Share via


Enable the default publishing mode in a pipeline

Important

This feature is in Public Preview.

This article describes how to migrate pipelines that use the LIVE virtual schema (the legacy publishing mode) to the default publishing mode.

The default publishing mode allows a single pipeline to write to multiple catalogs and schemas, and includes a simplified syntax for working with tables and views within the pipeline. The legacy publishing mode is considered deprecated, and Databricks recommends migrating all pipelines to the default publishing mode.

Migration affects the metadata of the pipeline, but does not read, move, or write to any datasets.

How to tell if your pipeline uses the legacy publishing mode

Legacy publishing mode pipelines are indicated in the Summary field of the Lakeflow Declarative Pipelines settings UI. You can also confirm a pipeline uses legacy publishing mode if the target field is set in the pipeline's JSON specification.

Considerations for migrating to the default publishing mode

The following notes are useful to keep in mind during migration:

  • After a pipeline is migrated to the default publishing mode, it can't be migrated back to using the LIVE virtual schema.
  • You may need to prepare your pipeline for migration by addressing any syntax changes between the legacy and default publishing modes. Most pipelines do not require changes. For details, see Preparing pipelines for migration.
  • The migration affects metadata only. It does not read, move, or write to any datasets.
  • In the default publishing mode, materialized views and streaming tables can't be moved across schemas after they are created.
  • The default publishing mode requires Databricks CLI version v0.230.0 or above. See Install or update the Databricks CLI.

Migrate to the default publishing mode

Use the following steps to migrate to the default publishing mode.

  1. Open the pipeline that you want to migrate in the Databricks UI.

  2. Pause updates, and let any currently running pipeline stop.

    At least one update must run prior to completing the migration. If the pipeline is triggered, or was already paused, manually run a single update. If the pipeline is continuous, make sure that it gets to (or is already in) the RUNNING state, and then pause.

  3. Optionally, prepare any code that may need to be migrated.

    The default publishing mode is generally backwards compatible with the legacy publishing mode, but be sure to properly prepare your pipeline for migration so that your pipeline code runs correctly when upgraded. Most pipelines will not need changes.

  4. Add a configuration in the pipeline Settings: pipelines.enableDPMForExistingPipeline, set to true.

  5. Start a manual update, and let the update complete.

  6. Go to the pipeline settings JSON page.
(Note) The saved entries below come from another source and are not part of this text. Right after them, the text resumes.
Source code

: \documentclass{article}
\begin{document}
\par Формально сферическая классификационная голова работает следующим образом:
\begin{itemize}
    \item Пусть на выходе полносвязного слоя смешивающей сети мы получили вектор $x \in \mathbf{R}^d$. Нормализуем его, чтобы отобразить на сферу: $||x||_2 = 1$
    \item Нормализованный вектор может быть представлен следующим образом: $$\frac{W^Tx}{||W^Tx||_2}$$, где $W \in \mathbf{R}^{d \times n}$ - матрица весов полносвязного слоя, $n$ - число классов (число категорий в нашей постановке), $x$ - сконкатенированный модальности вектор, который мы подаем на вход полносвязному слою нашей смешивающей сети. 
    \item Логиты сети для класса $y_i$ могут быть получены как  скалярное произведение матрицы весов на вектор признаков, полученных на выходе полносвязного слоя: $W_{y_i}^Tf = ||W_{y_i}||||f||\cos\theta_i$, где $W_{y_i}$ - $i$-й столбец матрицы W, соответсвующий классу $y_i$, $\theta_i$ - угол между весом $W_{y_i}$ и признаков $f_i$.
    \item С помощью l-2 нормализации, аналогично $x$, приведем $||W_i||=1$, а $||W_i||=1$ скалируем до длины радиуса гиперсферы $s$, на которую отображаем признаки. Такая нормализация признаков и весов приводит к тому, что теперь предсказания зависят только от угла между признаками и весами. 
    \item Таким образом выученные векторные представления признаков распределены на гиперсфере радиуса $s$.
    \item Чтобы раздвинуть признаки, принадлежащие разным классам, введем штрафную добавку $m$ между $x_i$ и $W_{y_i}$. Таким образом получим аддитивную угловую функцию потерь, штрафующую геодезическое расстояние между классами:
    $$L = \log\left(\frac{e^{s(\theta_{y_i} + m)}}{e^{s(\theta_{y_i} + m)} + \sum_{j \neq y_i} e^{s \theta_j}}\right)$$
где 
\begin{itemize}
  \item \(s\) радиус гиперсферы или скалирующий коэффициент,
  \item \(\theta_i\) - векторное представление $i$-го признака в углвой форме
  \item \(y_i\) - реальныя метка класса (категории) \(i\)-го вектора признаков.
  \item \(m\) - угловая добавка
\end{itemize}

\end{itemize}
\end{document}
Find the target field, and replace it with schema (keep the same value). Your configuration should include JSON such as the following:

    ...
    "catalog": "main",
    "configuration": {
      "pipelines.setMigrationHints": "true",
      "pipelines.enableDPMForExistingPipeline": "true"
    },
    "schema": "default",
    "data_sampling": "false",
    ...
    
  7. Save your JSON.

  8. In the pipeline Settings, remove the pipeline configuration for pipelines.setMigrationHints and pipelines.enableDPMForExistingPipeline.

  9. Enable the pipeline updates, as they were prior to migration.

The default publishing mode is now enabled on the pipeline. If you see issues, use the next section to help troubleshoot. If issues persist, reach out to your Databricks account manager.

Preparing pipelines for migration

The default publishing mode is generally backwards compatible with the legacy publishing mode, but some pipeline may need to be modified to run. The following notes can help you prepare your pipelines for migration.

The LIVE keyword

The LIVE keyword in the legacy publishing mode qualifies the catalog and schema of the object with the pipeline defaults. The default publishing mode no longer uses the LIVE keyword to qualify tables or views. The LIVE keyword is ignored, and replaced with the default catalog and schema for the pipeline. Generally this will use the same default catalog and schema as the LIVE keyword in the legacy publishing mode, unless you later add USE CATALOG or USE SCHEMA commands to your pipeline.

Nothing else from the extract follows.